From: Pavel Stehule <pavel(dot)stehule(at)gmail(dot)com>
To: Ali Akbar <the(dot)apaan(at)gmail(dot)com>
Cc: Tom Lane <tgl(at)sss(dot)pgh(dot)pa(dot)us>, "pgsql-hackers(at)postgresql(dot)org" <pgsql-hackers(at)postgresql(dot)org>
Subject: Re: Function array_agg(array)
Date: 2014-10-22 15:48:17
Message-ID: CAFj8pRDurJzmwuBBvOKY7DQUE4fvGXFNbuT2VfLTdraQS53PdQ@mail.gmail.com
Views: Raw Message | Whole Thread | Download mbox | Resend email
Thread:
Lists: pgsql-hackers

2014-10-22 16:58 GMT+02:00 Ali Akbar <the(dot)apaan(at)gmail(dot)com>:

> Thanks for the review
>
> 2014-10-22 20:51 GMT+07:00 Pavel Stehule <pavel(dot)stehule(at)gmail(dot)com>:
>
>> I agree with your proposal. I have a few comments to design:
>>
>
>> 1. patch doesn't hold documentation and regress tests, please append it.
>>
> OK, i'll add the documentation and regression test
>
>
>> 2. this functionality (multidimensional aggregation) can be interesting
>> more times, so maybe some interface like array builder should be preferred.
>>
> We already have accumArrayResult and makeArrayResult/makeMdArrayResult,
> haven't we?
>
> Actually array_agg(anyarray) can be implemented by using accumArrayResult
> and makeMdArrayResult, but in the process we will deconstruct the array
> data and null bit-flags into ArrayBuildState->dvalues and dnulls.

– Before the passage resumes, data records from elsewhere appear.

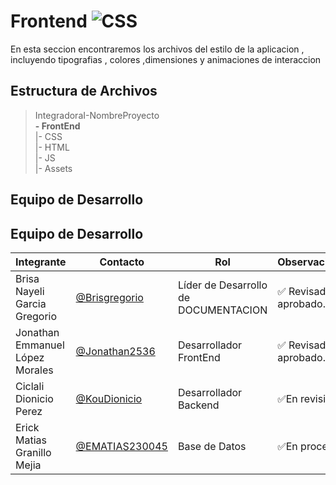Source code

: # Frontend ![CSS](    https://img.shields.io/badge/CSS-239120?&style=for-the-badge&logo=css3&logoColor=white)


 En esta seccion encontraremos los archivos del estilo de la aplicacion , incluyendo tipografias , colores ,dimensiones y animaciones de interaccion
## Estructura de Archivos

>IntegradoraI-NombreProyecto<br>
>  **- FrontEnd**<br>
>|- CSS<br>
>|- HTML<br>
>|- JS<br>
>|- Assets<br>


## Equipo de Desarrollo

## Equipo de Desarrollo

|Integrante|Contacto|Rol|Observaciones|
|------------|--------|---|---|
|Brisa Nayeli Garcia Gregorio|[@Brisgregorio](https://github.com/Brisgregorio)|Líder de Desarrollo de DOCUMENTACION |✅ Revisado y aprobado.|
|Jonathan Emmanuel López Morales|[@Jonathan2536](https://github.com/Jonathan2536)|Desarrollador FrontEnd| ✅ Revisado y aprobado.|
|Ciclali Dionicio Perez|[@KouDionicio](https://github.com/KouDionicio)|Desarrollador Backend|✅En revision|
|Erick Matias Granillo Mejia|[@EMATIAS230045](https://github.com/EMATIAS230045)|Base de Datos|✅En proceso|

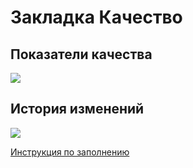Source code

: # Закладка Качество

## Показатели качества

![](<../../../.gitbook/assets/image (338).png>)

## История изменений

![](<../../../.gitbook/assets/image (376).png>)

[Инструкция по заполнению](../../../upravlenie-kachestvom/nsi/pokazateli-kachestva-po-rc.md)
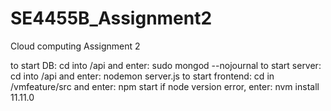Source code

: # SE4455B_Assignment2
Cloud computing Assignment 2

to start DB: cd into /api and enter: sudo mongod --nojournal
to start server: cd into /api and enter: nodemon server.js
to start frontend: cd in /vmfeature/src and enter: npm start
    if node version error, enter: nvm install 11.11.0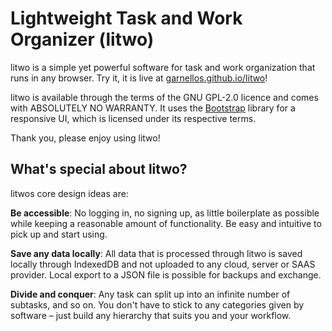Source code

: # Lightweight Task and Work Organizer (litwo)

litwo is a simple yet powerful software for task and work organization that runs in any browser. Try it, it is live at [garnellos.github.io/litwo](https://garnellos.github.io/litwo)!

litwo is available through the terms of the GNU GPL-2.0 licence and comes with ABSOLUTELY NO WARRANTY.
It uses the [Bootstrap](https://getbootstrap.com/) library for a responsive UI, which is licensed under its respective terms.

Thank you, please enjoy using litwo!

## What's special about litwo?
litwos core design ideas are:

**Be accessible**: No logging in, no signing up, as little boilerplate as possible while keeping a reasonable amount of functionality. Be easy and intuitive to pick up and start using.

**Save any data locally**: All data that is processed through litwo is saved locally through IndexedDB and not uploaded to any cloud, server or SAAS provider. Local export to a JSON file is possible for backups and exchange.

**Divide and conquer**: Any task can split up into an infinite number of subtasks, and so on. You don't have to stick to any categories given by software &ndash; just build any hierarchy that suits you and your workflow.
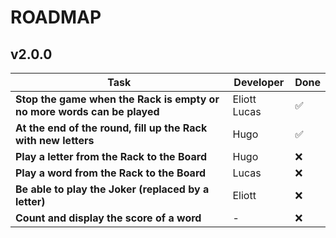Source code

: # ROADMAP

## v2.0.0
| Task | Developer | Done |
| --- | --- | --- |
| **Stop the game when the Rack is empty or no more words can be played** | Eliott Lucas | ✅ |
| **At the end of the round, fill up the Rack with new letters** | Hugo | ✅ |
| **Play a letter from the Rack to the Board** | Hugo | ❌ |
| **Play a word from the Rack to the Board** | Lucas | ❌ |
| **Be able to play the Joker (replaced by a letter)** | Eliott | ❌ |
| **Count and display the score of a word** | - | ❌ |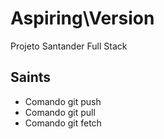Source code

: # Aspiring\Version
Projeto Santander Full Stack
## Saints

* Comando git push
* Comando git pull
* Comando git fetch
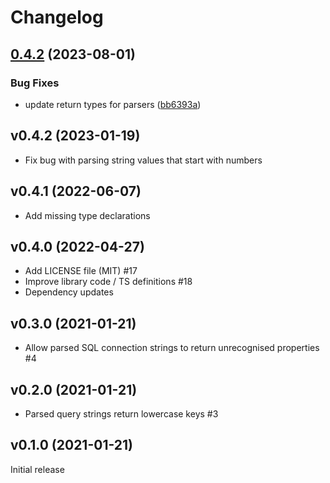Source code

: # Changelog

## [0.4.2](https://github.com/tediousjs/connection-string/compare/v0.4.1...v0.4.2) (2023-08-01)


### Bug Fixes

* update return types for parsers ([bb6393a](https://github.com/tediousjs/connection-string/commit/bb6393a7456afd5cb5759e63c3f9ec2a9e0b8f48))

## v0.4.2 (2023-01-19)

- Fix bug with parsing string values that start with numbers

## v0.4.1 (2022-06-07)

- Add missing type declarations

## v0.4.0 (2022-04-27)

- Add LICENSE file (MIT) #17
- Improve library code / TS definitions #18
- Dependency updates

## v0.3.0 (2021-01-21)

- Allow parsed SQL connection strings to return unrecognised properties #4

## v0.2.0 (2021-01-21)

- Parsed query strings return lowercase keys #3

## v0.1.0 (2021-01-21)

Initial release
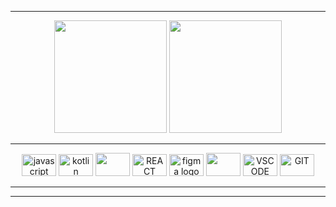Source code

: 




</div>

      
 <hr/>
<div align="center">
  <img height="180cm" src="http://github-profile-summary-cards.vercel.app/api/cards/repos-per-language?username=mareanx&theme=transparent"/>
  <img height="180cm" src="http://github-profile-summary-cards.vercel.app/api/cards/productive-time?username=mareanx&theme=transparent&utcOffset=8"/>

 
</div>

 <div display align="center"> 
       
<hr/>
     <img src="https://cdn.jsdelivr.net/gh/devicons/devicon/icons/javascript/javascript-original.svg" height="35" width="55" alt="javascript logo" / >
     <img src="https://cdn.jsdelivr.net/gh/devicons/devicon@latest/icons/kotlin/kotlin-original.svg" height="35" width="55" alt="kotlin"/>
     <img src="https://cdn.jsdelivr.net/gh/devicons/devicon@latest/icons/java/java-original.svg" height="37" width="55" />
     <img src="https://cdn.jsdelivr.net/gh/devicons/devicon/icons/react/react-original.svg" height="35" width="55" title="REACT NATIVE"> 
     <img src="https://cdn.jsdelivr.net/gh/devicons/devicon/icons/figma/figma-original.svg" height="35" width="55" alt="figma logo"  title="FIGMA"/>
      <img src="https://cdn.jsdelivr.net/gh/devicons/devicon@latest/icons/intellij/intellij-original.svg" height="37" width="55" />
     <img src="https://cdn.jsdelivr.net/gh/devicons/devicon/icons/vscode/vscode-original.svg" height="35" width="55" title="VSCODE" />
     <img src="https://cdn.jsdelivr.net/gh/devicons/devicon/icons/git/git-original.svg" height="35" width="55" a title="GIT"/>
<hr/>
   
  </div> 

 
  </div>
<hr/>    



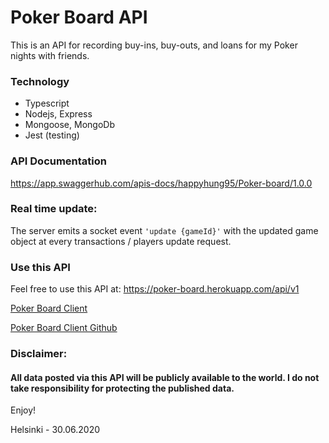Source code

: # Poker Board API

This is an API for recording buy-ins, buy-outs, and loans for my Poker nights with friends.

### Technology
* Typescript
* Nodejs, Express
* Mongoose, MongoDb
* Jest (testing)

### API Documentation
https://app.swaggerhub.com/apis-docs/happyhung95/Poker-board/1.0.0

### Real time update:
The server emits a socket event `'update {gameId}'` with the updated game object at every transactions / players update request.

### Use this API
Feel free to use this API at: https://poker-board.herokuapp.com/api/v1

[Poker Board Client](https://poker.happyhung.com)

[Poker Board Client Github](https://github.com/happyhung95/poker-board-client)


### Disclaimer: 
#### All data posted via this API will be publicly available to the world. I do not take responsibility for protecting the published data.

Enjoy!

Helsinki - 30.06.2020
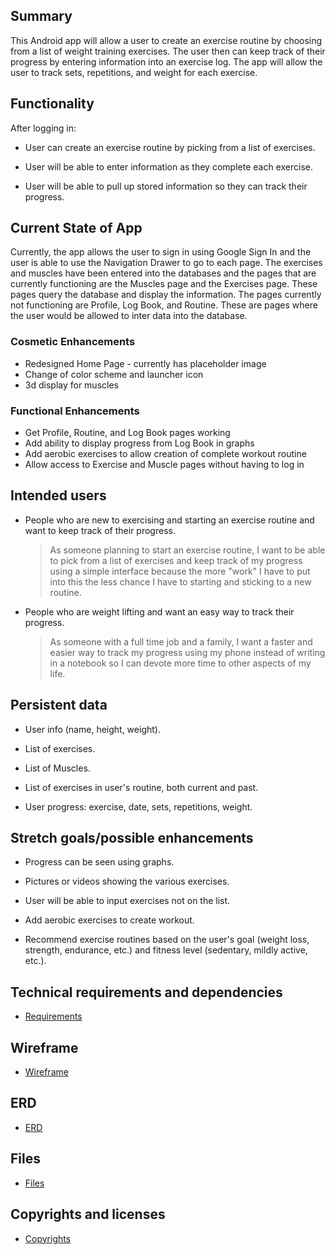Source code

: ## Summary

This Android app will allow a user to create an exercise routine by choosing from a list of weight training exercises. The user then can keep track of their progress by entering information into an exercise log. The app will allow the user to track sets, repetitions, and weight for each exercise.

## Functionality

After logging in:

* User can create an exercise routine by picking from a list of exercises.

* User will be able to enter information as they complete each exercise.

* User will be able to pull up stored information so they can track their progress. 

## Current State of App

Currently, the app allows the user to sign in using Google Sign In and the user is able to use the Navigation Drawer to go to each page. The exercises and muscles have been entered into the databases and the pages that are currently functioning are the Muscles page and the Exercises page. These pages query the database and display the information. The pages currently not functioning are Profile, Log Book, and Routine. These are pages where the user would be allowed to inter data into the database.

### Cosmetic Enhancements
* Redesigned Home Page - currently has placeholder image
* Change of color scheme and launcher icon
* 3d display for muscles

### Functional Enhancements
* Get Profile, Routine, and Log Book pages working
* Add ability to display progress from Log Book in graphs
* Add aerobic exercises to allow creation of complete workout routine
* Allow access to Exercise and Muscle pages without having to log in

## Intended users

* People who are new to exercising and starting an exercise routine and want to keep track of their progress.  

    > As someone planning to start an exercise routine, I want to be able to pick from a list of exercises and keep track of my progress using a simple interface because the more "work" I have to put into this the less chance I have to starting and sticking to a new routine.

* People who are weight lifting and want an easy way to track their progress.

    > As someone with a full time job and a family, I want a faster and easier way to track my progress using my phone instead of writing in a notebook so I can devote more time to other aspects of my life.

## Persistent data

* User info (name, height, weight).

* List of exercises.
    
* List of Muscles.

* List of exercises in user's routine, both current and past.

* User progress: exercise, date, sets, repetitions, weight.

## Stretch goals/possible enhancements 

* Progress can be seen using graphs.

* Pictures or videos showing the various exercises.

* User will be able to input exercises not on the list.

* Add aerobic exercises to create workout.

* Recommend exercise routines based on the user's goal (weight loss, strength, endurance, etc.) and fitness level (sedentary, mildly active, etc.).

## Technical requirements and dependencies
* [Requirements](services.md)

## Wireframe 
* [Wireframe](wireframe.md)

## ERD
* [ERD](erd.md)

## Files
* [Files](files.md)

## Copyrights and licenses
* [Copyrights](copyrights.md)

And we
> will reconstruct it through makeMdArrayResult. I think this way it's not
> efficient, so i decided to reimplement it and memcpy the array data and
> null flags as-is.
>

aha, so isn't better to fix a performance for accumArrayResult ?

>
> In other places, i think it's clearer if we just use accumArrayResult and
> makeArrayResult/makeMdArrayResult as API for building (multidimensional)
> arrays.
>
>
>> 3. array_agg was consistent with array(subselect), so it should be fixed
>> too
>>
>> postgres=# select array_agg(a) from test;
>> array_agg
>> -----------------------
>> {{1,2,3,4},{1,2,3,4}}
>> (1 row)
>>
>> postgres=# select array(select a from test);
>> ERROR: could not find array type for data type integer[]
>>
>
> I'm pretty new in postgresql development. Can you point out where is
> array(subselect) implemented?
>

where you can start?

postgres=# explain select array(select a from test);
ERROR: 42704: could not find array type for data type integer[]
LOCATION: exprType, nodeFuncs.c:116

look to code ... your magic keyword is a ARRAY_SUBLINK .. search in
postgresql sources this keyword

>
>
>
>> 4. why you use a magic constant (64) there?
>>
>> + astate->abytes = 64 * (ndatabytes == 0 ? 1 : ndatabytes);
>> + astate->aitems = 64 * nitems;
>>
>> + astate->nullbitmap = (bits8 *)
>> + repalloc(astate->nullbitmap, (astate->aitems + 7) / 8);
>>
>
> just follow the arbitrary size choosen in accumArrayResult (arrayfuncs.c):
> astate->alen = 64; /* arbitrary starting array size */
>
> it can be any number not too small and too big. Too small, and we will
> realloc shortly. Too big, we will end up wasting memory.
>

you can try to alloc 1KB instead as start -- it is used more times in
Postgres. Then a overhead is max 1KB per agg call - what is acceptable.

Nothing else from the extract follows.